An increasing number of articles are appearing in Hungary that talk about fear, in Hungarian “egzisztenciális félelem” (fear for one’s livelihood). This fear is widespread. That’s why in the past four years the teachers’ unions could not get too many people on the streets. That’s why these same teachers cannot be enticed to strike. That’s why so many people refuse to answer the questions of public opinion firms. People notice that cameramen are hard at work at demonstrations, and they are convinced that these pictures will be used against them one day. People are afraid that their telephone conversations are no longer private. There were instances when Fidesz propaganda messages arrived on cell phones whose numbers were not public. I heard about cases where university students were threatened by their dean to stop their political activities. Naturally, these political activities were on behalf of the parties of the democratic opposition. At opposition gatherings one can see mostly people of retirement age. We know that young people all over the world are not terribly interested in politics, but there is another reason. Younger people are worried about their jobs as civil servants, doctors, or teachers.

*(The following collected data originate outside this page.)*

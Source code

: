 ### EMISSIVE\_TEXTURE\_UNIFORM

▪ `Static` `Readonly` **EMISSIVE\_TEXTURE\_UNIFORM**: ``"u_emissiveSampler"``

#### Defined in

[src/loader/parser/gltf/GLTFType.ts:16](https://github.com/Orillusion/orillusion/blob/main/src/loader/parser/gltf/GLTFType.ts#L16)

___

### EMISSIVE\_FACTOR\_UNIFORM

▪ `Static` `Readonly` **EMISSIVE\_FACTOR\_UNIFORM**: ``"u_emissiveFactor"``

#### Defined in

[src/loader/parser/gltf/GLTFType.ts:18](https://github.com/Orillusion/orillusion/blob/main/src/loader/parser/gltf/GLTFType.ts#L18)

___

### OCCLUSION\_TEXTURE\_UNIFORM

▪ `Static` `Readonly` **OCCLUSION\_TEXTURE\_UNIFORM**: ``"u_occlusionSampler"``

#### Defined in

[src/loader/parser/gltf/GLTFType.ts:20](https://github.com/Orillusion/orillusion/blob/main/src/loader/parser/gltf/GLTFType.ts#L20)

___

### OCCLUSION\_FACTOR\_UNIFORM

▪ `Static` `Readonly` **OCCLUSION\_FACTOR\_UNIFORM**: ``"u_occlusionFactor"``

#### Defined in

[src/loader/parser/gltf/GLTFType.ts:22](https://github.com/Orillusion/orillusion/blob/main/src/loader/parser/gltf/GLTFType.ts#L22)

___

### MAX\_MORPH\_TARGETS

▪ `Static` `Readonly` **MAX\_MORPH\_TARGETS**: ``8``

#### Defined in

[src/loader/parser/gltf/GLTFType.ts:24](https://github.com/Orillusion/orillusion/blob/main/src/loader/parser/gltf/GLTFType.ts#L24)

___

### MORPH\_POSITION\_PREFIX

There is another kind of fear that affects entire communities. Take, for instance, the city of Esztergom. The city had a famously bad Fidesz mayor before 2010. Esztergom is a conservative city, but even the good burghers of Esztergom had enough of the mayor. In October 2010 with a large majority they voted for an independent newcomer to politics, a woman. The people of Esztergom thought, however, that the mayor was only a bad apple among the otherwise wonderful Fidesz local politicians and voted overwhelmingly for Fidesz candidates for the city council. Subsequently the Fidesz majority did everything in its power to prevent the new mayor from carrying out her duties. And the government decided to punish the city for voting one of their own out of office. This time Esztergom voted solidly for the Fidesz candidate. They learned that voting against Fidesz is dangerous and counterproductive.

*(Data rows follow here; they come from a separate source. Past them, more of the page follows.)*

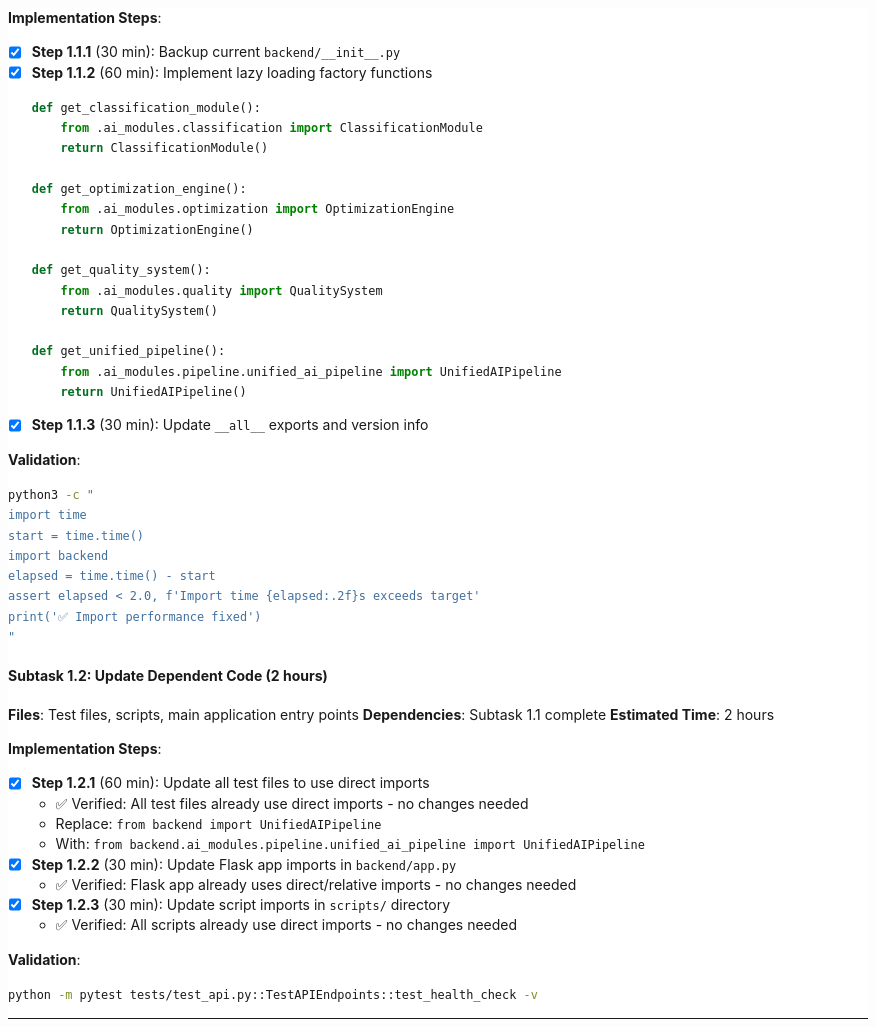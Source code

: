 **Implementation Steps**:
- [x] **Step 1.1.1** (30 min): Backup current `backend/__init__.py`
- [x] **Step 1.1.2** (60 min): Implement lazy loading factory functions
  ```python
  def get_classification_module():
      from .ai_modules.classification import ClassificationModule
      return ClassificationModule()

  def get_optimization_engine():
      from .ai_modules.optimization import OptimizationEngine
      return OptimizationEngine()

  def get_quality_system():
      from .ai_modules.quality import QualitySystem
      return QualitySystem()

  def get_unified_pipeline():
      from .ai_modules.pipeline.unified_ai_pipeline import UnifiedAIPipeline
      return UnifiedAIPipeline()
  ```
- [x] **Step 1.1.3** (30 min): Update `__all__` exports and version info

**Validation**:
```bash
python3 -c "
import time
start = time.time()
import backend
elapsed = time.time() - start
assert elapsed < 2.0, f'Import time {elapsed:.2f}s exceeds target'
print('✅ Import performance fixed')
"
```

#### Subtask 1.2: Update Dependent Code (2 hours)
**Files**: Test files, scripts, main application entry points
**Dependencies**: Subtask 1.1 complete
**Estimated Time**: 2 hours

**Implementation Steps**:
- [x] **Step 1.2.1** (60 min): Update all test files to use direct imports
  - ✅ Verified: All test files already use direct imports - no changes needed
  - Replace: `from backend import UnifiedAIPipeline`
  - With: `from backend.ai_modules.pipeline.unified_ai_pipeline import UnifiedAIPipeline`
- [x] **Step 1.2.2** (30 min): Update Flask app imports in `backend/app.py`
  - ✅ Verified: Flask app already uses direct/relative imports - no changes needed
- [x] **Step 1.2.3** (30 min): Update script imports in `scripts/` directory
  - ✅ Verified: All scripts already use direct imports - no changes needed

**Validation**:
```bash
python -m pytest tests/test_api.py::TestAPIEndpoints::test_health_check -v
```

---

This morning one of Hungarian Spectrum‘s commentors sent me a video. It is a recording of a ten-minute segment of the Fidesz gathering in Debrecen where Viktor Orbán made his last campaign appearance. Before his speech an elderly gentleman with a monumentally large moustache recited a poem written byRudolf Kotzián. The elderly gentleman turned out to be Zsolt Dánielfy, a member of the Csokonai Theater of Debrecen. Keep in mind that Attila Vidnyánszky, the Fidesz favored new director of the Hungarian National Theater of rightist leanings, used to be the director of the Debrecen theater. Kotzián seems to specialize in bad nationalistic poems, some of which are available on a rather obscure site called Eugen. The poem recited here is a frightening warning of what lies ahead for those who don’t vote for Fidesz. Kotzián might be off his rocker, but the organizers of the gathering surely knew the content of his poem and gave their blessing to having it recited. What is the message? “You will be treated the way you voted.” If you vote against this regime, look around, you will see what happens to you. This message is repeated ad nauseam until the fear of God is pounded into those brave souls who stand up against this power.
There is also an entirely new police force whose members with their black outfits and masks are a frightening sight. By now there are almost a thousand of them. Why Hungary needs such a force is a mystery. Officially, it is supposed to be an anti-terrorist unit, but surely the terrorist threat to Hungary is minimal. The country doesn’t need a force of a 1,000 heavily armed men against non-existent terrorists. In reality, this task force has only one purpose: the protection of Viktor Orbán. What is Viktor Orbán afraid of? The people. And what are the people afraid of? Viktor Orbán. This is where we are in April 2014.